Task objective: Could you output all of the records below exactly as they appear?

Stored data:

-=-=-

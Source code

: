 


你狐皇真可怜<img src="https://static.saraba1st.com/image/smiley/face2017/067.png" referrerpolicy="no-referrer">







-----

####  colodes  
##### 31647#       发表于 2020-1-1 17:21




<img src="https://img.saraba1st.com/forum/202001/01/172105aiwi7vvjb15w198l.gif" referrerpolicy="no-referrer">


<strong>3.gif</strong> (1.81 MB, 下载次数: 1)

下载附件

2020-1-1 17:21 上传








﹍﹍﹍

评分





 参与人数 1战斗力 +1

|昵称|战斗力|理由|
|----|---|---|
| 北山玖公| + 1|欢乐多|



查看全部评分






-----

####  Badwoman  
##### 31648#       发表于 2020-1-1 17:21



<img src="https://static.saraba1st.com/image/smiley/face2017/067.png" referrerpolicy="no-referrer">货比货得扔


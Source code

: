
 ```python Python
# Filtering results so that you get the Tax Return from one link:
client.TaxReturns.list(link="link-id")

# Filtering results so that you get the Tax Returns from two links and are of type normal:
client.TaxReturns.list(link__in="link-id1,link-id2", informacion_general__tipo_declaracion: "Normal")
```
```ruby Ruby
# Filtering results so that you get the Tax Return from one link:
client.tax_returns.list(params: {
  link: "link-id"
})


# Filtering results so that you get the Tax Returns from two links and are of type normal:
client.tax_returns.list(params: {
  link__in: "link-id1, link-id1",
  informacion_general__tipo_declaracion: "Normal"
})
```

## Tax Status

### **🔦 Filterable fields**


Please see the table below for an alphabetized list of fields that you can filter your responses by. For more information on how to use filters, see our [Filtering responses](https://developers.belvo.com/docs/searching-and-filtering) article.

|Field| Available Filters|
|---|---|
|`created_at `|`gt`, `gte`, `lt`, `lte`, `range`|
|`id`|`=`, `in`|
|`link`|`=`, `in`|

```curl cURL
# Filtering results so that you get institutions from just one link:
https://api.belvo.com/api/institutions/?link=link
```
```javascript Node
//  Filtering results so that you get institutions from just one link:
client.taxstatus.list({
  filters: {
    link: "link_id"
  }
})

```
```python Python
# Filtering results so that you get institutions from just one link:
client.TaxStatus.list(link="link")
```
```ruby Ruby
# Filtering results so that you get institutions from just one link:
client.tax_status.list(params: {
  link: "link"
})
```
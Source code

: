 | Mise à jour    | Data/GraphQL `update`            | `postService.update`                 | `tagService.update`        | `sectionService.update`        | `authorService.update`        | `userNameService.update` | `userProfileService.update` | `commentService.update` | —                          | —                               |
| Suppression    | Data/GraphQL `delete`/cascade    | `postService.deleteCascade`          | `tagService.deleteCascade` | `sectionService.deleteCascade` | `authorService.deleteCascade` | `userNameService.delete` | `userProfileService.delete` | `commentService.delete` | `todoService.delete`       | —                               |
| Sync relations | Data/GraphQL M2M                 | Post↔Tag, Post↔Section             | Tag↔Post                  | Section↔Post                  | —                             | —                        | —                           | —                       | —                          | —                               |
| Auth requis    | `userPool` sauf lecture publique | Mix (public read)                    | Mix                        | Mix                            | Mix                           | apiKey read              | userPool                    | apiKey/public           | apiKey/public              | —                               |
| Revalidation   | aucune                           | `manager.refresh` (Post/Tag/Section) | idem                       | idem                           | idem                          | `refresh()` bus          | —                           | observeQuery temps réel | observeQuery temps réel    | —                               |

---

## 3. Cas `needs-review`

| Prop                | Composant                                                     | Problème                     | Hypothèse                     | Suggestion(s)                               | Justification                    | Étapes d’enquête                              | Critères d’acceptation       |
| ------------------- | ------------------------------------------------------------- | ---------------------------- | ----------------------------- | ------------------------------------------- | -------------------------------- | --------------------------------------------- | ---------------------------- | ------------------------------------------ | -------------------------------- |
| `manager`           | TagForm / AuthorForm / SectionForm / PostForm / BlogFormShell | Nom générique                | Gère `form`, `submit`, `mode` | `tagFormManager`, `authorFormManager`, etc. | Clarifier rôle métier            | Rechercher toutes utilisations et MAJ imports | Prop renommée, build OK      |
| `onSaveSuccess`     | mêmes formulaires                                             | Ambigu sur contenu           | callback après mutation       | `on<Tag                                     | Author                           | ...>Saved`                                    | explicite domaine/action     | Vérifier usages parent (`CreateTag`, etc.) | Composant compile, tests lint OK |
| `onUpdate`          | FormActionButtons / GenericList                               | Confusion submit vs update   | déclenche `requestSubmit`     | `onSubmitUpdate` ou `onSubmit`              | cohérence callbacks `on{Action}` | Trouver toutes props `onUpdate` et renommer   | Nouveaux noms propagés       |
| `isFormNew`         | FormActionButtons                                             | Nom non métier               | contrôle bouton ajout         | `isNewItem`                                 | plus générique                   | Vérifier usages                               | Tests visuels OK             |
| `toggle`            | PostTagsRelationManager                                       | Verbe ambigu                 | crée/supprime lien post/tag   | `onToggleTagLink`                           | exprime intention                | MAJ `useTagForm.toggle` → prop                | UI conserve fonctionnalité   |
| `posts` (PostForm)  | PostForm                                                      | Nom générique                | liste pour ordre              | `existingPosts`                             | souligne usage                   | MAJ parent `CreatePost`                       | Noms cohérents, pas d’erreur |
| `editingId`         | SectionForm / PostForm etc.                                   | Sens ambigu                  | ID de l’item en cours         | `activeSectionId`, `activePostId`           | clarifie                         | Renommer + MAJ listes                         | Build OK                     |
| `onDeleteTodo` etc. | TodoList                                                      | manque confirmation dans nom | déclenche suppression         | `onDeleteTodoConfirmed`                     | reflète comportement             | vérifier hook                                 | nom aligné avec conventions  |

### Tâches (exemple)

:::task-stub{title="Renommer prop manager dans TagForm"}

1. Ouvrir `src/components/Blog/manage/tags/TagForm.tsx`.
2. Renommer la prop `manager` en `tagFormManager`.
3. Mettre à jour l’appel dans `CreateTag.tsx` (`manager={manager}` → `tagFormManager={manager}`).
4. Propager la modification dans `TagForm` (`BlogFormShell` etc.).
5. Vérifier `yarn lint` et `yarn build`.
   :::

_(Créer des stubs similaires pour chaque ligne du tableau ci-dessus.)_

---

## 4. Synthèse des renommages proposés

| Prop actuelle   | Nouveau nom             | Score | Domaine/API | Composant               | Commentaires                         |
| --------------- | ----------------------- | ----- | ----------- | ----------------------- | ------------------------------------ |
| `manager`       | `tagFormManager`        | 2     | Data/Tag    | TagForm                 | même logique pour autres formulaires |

-=-=-

Answer for the task:
Source code

: 


你狐皇真可怜<img src="https://static.saraba1st.com/image/smiley/face2017/067.png" referrerpolicy="no-referrer">







-----

####  colodes  
##### 31647#       发表于 2020-1-1 17:21




<img src="https://img.saraba1st.com/forum/202001/01/172105aiwi7vvjb15w198l.gif" referrerpolicy="no-referrer">


<strong>3.gif</strong> (1.81 MB, 下载次数: 1)

下载附件

2020-1-1 17:21 上传








﹍﹍﹍

评分





 参与人数 1战斗力 +1

|昵称|战斗力|理由|
|----|---|---|
| 北山玖公| + 1|欢乐多|



查看全部评分






-----

####  Badwoman  
##### 31648#       发表于 2020-1-1 17:21



<img src="https://static.saraba1st.com/image/smiley/face2017/067.png" referrerpolicy="no-referrer">货比货得扔


Source code

:
 ```python Python
# Filtering results so that you get the Tax Return from one link:
client.TaxReturns.list(link="link-id")

# Filtering results so that you get the Tax Returns from two links and are of type normal:
client.TaxReturns.list(link__in="link-id1,link-id2", informacion_general__tipo_declaracion: "Normal")
```
```ruby Ruby
# Filtering results so that you get the Tax Return from one link:
client.tax_returns.list(params: {
  link: "link-id"
})


# Filtering results so that you get the Tax Returns from two links and are of type normal:
client.tax_returns.list(params: {
  link__in: "link-id1, link-id1",
  informacion_general__tipo_declaracion: "Normal"
})
```

## Tax Status

### **🔦 Filterable fields**


Please see the table below for an alphabetized list of fields that you can filter your responses by. For more information on how to use filters, see our [Filtering responses](https://developers.belvo.com/docs/searching-and-filtering) article.

|Field| Available Filters|
|---|---|
|`created_at `|`gt`, `gte`, `lt`, `lte`, `range`|
|`id`|`=`, `in`|
|`link`|`=`, `in`|

```curl cURL
# Filtering results so that you get institutions from just one link:
https://api.belvo.com/api/institutions/?link=link
```
```javascript Node
//  Filtering results so that you get institutions from just one link:
client.taxstatus.list({
  filters: {
    link: "link_id"
  }
})

```
```python Python
# Filtering results so that you get institutions from just one link:
client.TaxStatus.list(link="link")
```
```ruby Ruby
# Filtering results so that you get institutions from just one link:
client.tax_status.list(params: {
  link: "link"
})
```
Source code

: | Mise à jour    | Data/GraphQL `update`            | `postService.update`                 | `tagService.update`        | `sectionService.update`        | `authorService.update`        | `userNameService.update` | `userProfileService.update` | `commentService.update` | —                          | —                               |
| Suppression    | Data/GraphQL `delete`/cascade    | `postService.deleteCascade`          | `tagService.deleteCascade` | `sectionService.deleteCascade` | `authorService.deleteCascade` | `userNameService.delete` | `userProfileService.delete` | `commentService.delete` | `todoService.delete`       | —                               |
| Sync relations | Data/GraphQL M2M                 | Post↔Tag, Post↔Section             | Tag↔Post                  | Section↔Post                  | —                             | —                        | —                           | —                       | —                          | —                               |
| Auth requis    | `userPool` sauf lecture publique | Mix (public read)                    | Mix                        | Mix                            | Mix                           | apiKey read              | userPool                    | apiKey/public           | apiKey/public              | —                               |
| Revalidation   | aucune                           | `manager.refresh` (Post/Tag/Section) | idem                       | idem                           | idem                          | `refresh()` bus          | —                           | observeQuery temps réel | observeQuery temps réel    | —                               |

---

## 3. Cas `needs-review`

| Prop                | Composant                                                     | Problème                     | Hypothèse                     | Suggestion(s)                               | Justification                    | Étapes d’enquête                              | Critères d’acceptation       |
| ------------------- | ------------------------------------------------------------- | ---------------------------- | ----------------------------- | ------------------------------------------- | -------------------------------- | --------------------------------------------- | ---------------------------- | ------------------------------------------ | -------------------------------- |
| `manager`           | TagForm / AuthorForm / SectionForm / PostForm / BlogFormShell | Nom générique                | Gère `form`, `submit`, `mode` | `tagFormManager`, `authorFormManager`, etc. | Clarifier rôle métier            | Rechercher toutes utilisations et MAJ imports | Prop renommée, build OK      |
| `onSaveSuccess`     | mêmes formulaires                                             | Ambigu sur contenu           | callback après mutation       | `on<Tag                                     | Author                           | ...>Saved`                                    | explicite domaine/action     | Vérifier usages parent (`CreateTag`, etc.) | Composant compile, tests lint OK |
| `onUpdate`          | FormActionButtons / GenericList                               | Confusion submit vs update   | déclenche `requestSubmit`     | `onSubmitUpdate` ou `onSubmit`              | cohérence callbacks `on{Action}` | Trouver toutes props `onUpdate` et renommer   | Nouveaux noms propagés       |
| `isFormNew`         | FormActionButtons                                             | Nom non métier               | contrôle bouton ajout         | `isNewItem`                                 | plus générique                   | Vérifier usages                               | Tests visuels OK             |
| `toggle`            | PostTagsRelationManager                                       | Verbe ambigu                 | crée/supprime lien post/tag   | `onToggleTagLink`                           | exprime intention                | MAJ `useTagForm.toggle` → prop                | UI conserve fonctionnalité   |
| `posts` (PostForm)  | PostForm                                                      | Nom générique                | liste pour ordre              | `existingPosts`                             | souligne usage                   | MAJ parent `CreatePost`                       | Noms cohérents, pas d’erreur |
| `editingId`         | SectionForm / PostForm etc.                                   | Sens ambigu                  | ID de l’item en cours         | `activeSectionId`, `activePostId`           | clarifie                         | Renommer + MAJ listes                         | Build OK                     |
| `onDeleteTodo` etc. | TodoList                                                      | manque confirmation dans nom | déclenche suppression         | `onDeleteTodoConfirmed`                     | reflète comportement             | vérifier hook                                 | nom aligné avec conventions  |

### Tâches (exemple)

:::task-stub{title="Renommer prop manager dans TagForm"}

1. Ouvrir `src/components/Blog/manage/tags/TagForm.tsx`.
2. Renommer la prop `manager` en `tagFormManager`.
3. Mettre à jour l’appel dans `CreateTag.tsx` (`manager={manager}` → `tagFormManager={manager}`).
4. Propager la modification dans `TagForm` (`BlogFormShell` etc.).
5. Vérifier `yarn lint` et `yarn build`.
   :::

_(Créer des stubs similaires pour chaque ligne du tableau ci-dessus.)_

---

## 4. Synthèse des renommages proposés

| Prop actuelle   | Nouveau nom             | Score | Domaine/API | Composant               | Commentaires                         |
| --------------- | ----------------------- | ----- | ----------- | ----------------------- | ------------------------------------ |
| `manager`       | `tagFormManager`        | 2     | Data/Tag    | TagForm                 | même logique pour autres formulaires |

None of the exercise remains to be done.